Foynøya
- Interactive map of Foynøya

Geography
- Location: Arctic
- Archipelago: Svalbard

Administration
- Norway

Demographics
- Population: 0 (uninhabited)

= Foynøya =

Island in Svalbard, Norway

Foynøya is an island off the coast of Nordaustlandet, Svalbard. Sources give the size as about 1.5 km2 or about 2 km2. The island is named after whaling pioneer Svend Foyn. Previous names include Walrus Eyland, Föyen's Island and Foyn Island.

The island is part of the Nordaust-Svalbard Nature Reserve.

==History==

Cornelis Giles went on an expedition in the Arctic in 1707 because that year there was a warm season. He passed by several islands, including the Seven Islands, Kvitøya, and other minor islands. One of those islands had a massive walrus colony on it, and thus he gave it the name “Walrus Eyland”. When he returned to the Netherlands, he and Outger Rep created a map based on Giles' navigational logs and shore descriptions..

The island was later rediscovered in Benjamin Leigh Smith's 1871 Svalbard Expedition, during which he was sailing on the Sampson. This later led to the area being frequented by Norwegian whalers like Svend Foyn.
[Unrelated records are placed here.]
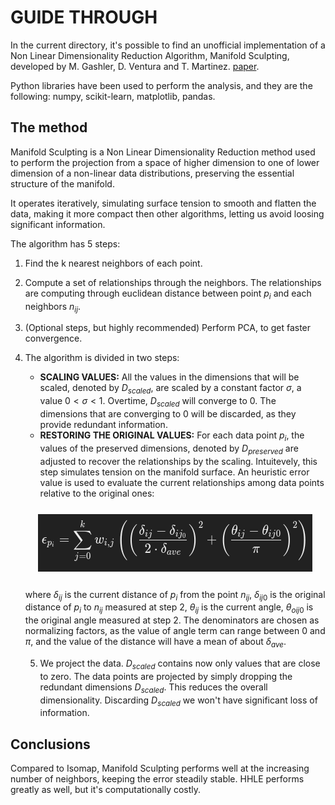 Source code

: # GUIDE THROUGH


In the current directory, it's possible to find an unofficial implementation of a Non Linear Dimensionality Reduction Algorithm, Manifold Sculpting, developed by M. Gashler, D. Ventura and T. Martinez. [paper](https://proceedings.neurips.cc/paper/2007/file/c06d06da9666a219db15cf575aff2824-Paper.pdf).


Python libraries have been used to perform the analysis, and they are the following: numpy, scikit-learn, matplotlib, pandas. 


## The method

Manifold Sculpting is a Non Linear Dimensionality Reduction method used to perform the projection from a space of higher dimension to one of lower dimension of a non-linear data distributions, preserving the essential structure of the manifold. 


It operates iteratively, simulating surface tension to smooth and flatten the data, making it more compact then other algorithms, letting us avoid loosing significant information. 

The algorithm has 5 steps:

1. Find the k nearest neighbors of each point. 
2. Compute a set of relationships through the neighbors. The relationships are computing through euclidean distance between point $p_{i}$ and each neighbors $n_{ij}$.
3. (Optional steps, but highly recommended) Perform PCA, to get faster convergence. 
4. The algorithm is divided in two steps:
    
   - **SCALING VALUES:** All the values in the dimensions that will be scaled, denoted by $D_{scaled}$, are scaled by a constant factor $\sigma$, a value $0 < \sigma < 1$. Overtime, $D_{scaled}$ will converge to $0$. The dimensions that are converging to $0$ will be discarded, as they provide redundant information. 
   - **RESTORING THE ORIGINAL VALUES:** For each data point $p_{i}$, the values of the preserved dimensions, denoted by $D_{preserved}$ are adjusted to recover the relationships by the scaling. Intuitevely, this step simulates tension on the manifold surface. An heuristic error value is used to evaluate the current relationships among data points relative to the original ones:


    <div align="center" style="margin-top:25px; margin-bottom: 25px">
      <img src="formula.png"/>
    </div>
  
   where $\delta_{ij}$ is the current distance of $p_{i}$ from the point $n_{ij}$, $\delta_{ij0}$ is the original distance of $p_{i}$ to $n_{ij}$ measured at step 2, $\theta_{ij}$ is the current angle, $\theta_{oij0}$ is the original angle measured at step 2.
   The denominators are chosen as normalizing factors, as the value of angle term can range between $0$ and $\pi$, and the value of the distance will have a mean of about $\delta_{ave}$.

   5. We project the data. $D_{scaled}$ contains now only values that are close to zero. The data points are projected by simply dropping the redundant dimensions $D_{scaled}$. This reduces the overall dimensionality. Discarding $D_{scaled}$ we won't have significant loss of information.

## Conclusions

Compared to Isomap, Manifold Sculpting performs well at the increasing number of neighbors, keeping the error steadily stable. 
HHLE performs greatly as well, but it's computationally costly.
In May 1928, the airship Italia broke down on its way back from the North Pole. Umberto Nobile and eight of his companions remained on the drifting ice. When they were discovered from the plane on June 20, they were a few kilometers northeast of Foynøya. Two members of a rescue expedition, the Italian captain Gennaro Sora (1892–1949) and his Dutch dog sledder Sjef van Dongen (1906–1973), were stranded on the island in July 1928. They had set off from the North Cape of the island of Chermsideøya on 18 June and advanced via Scorsbyøya, Cape Platen and Cape Bruun to Foynøya, where they had arrived on 4 July. Here they had run out of provisions and dog food, so that they themselves were in need. [4] On the morning of July 12, 1928, they were discovered by the Soviet icebreaker Krasin and picked up by two Swedish seaplanes in the evening. [5] The international rescue operation was later described in the radio play SOS ... Rao Rao ... Foyn, whose title also includes the name of the island of Foynøya.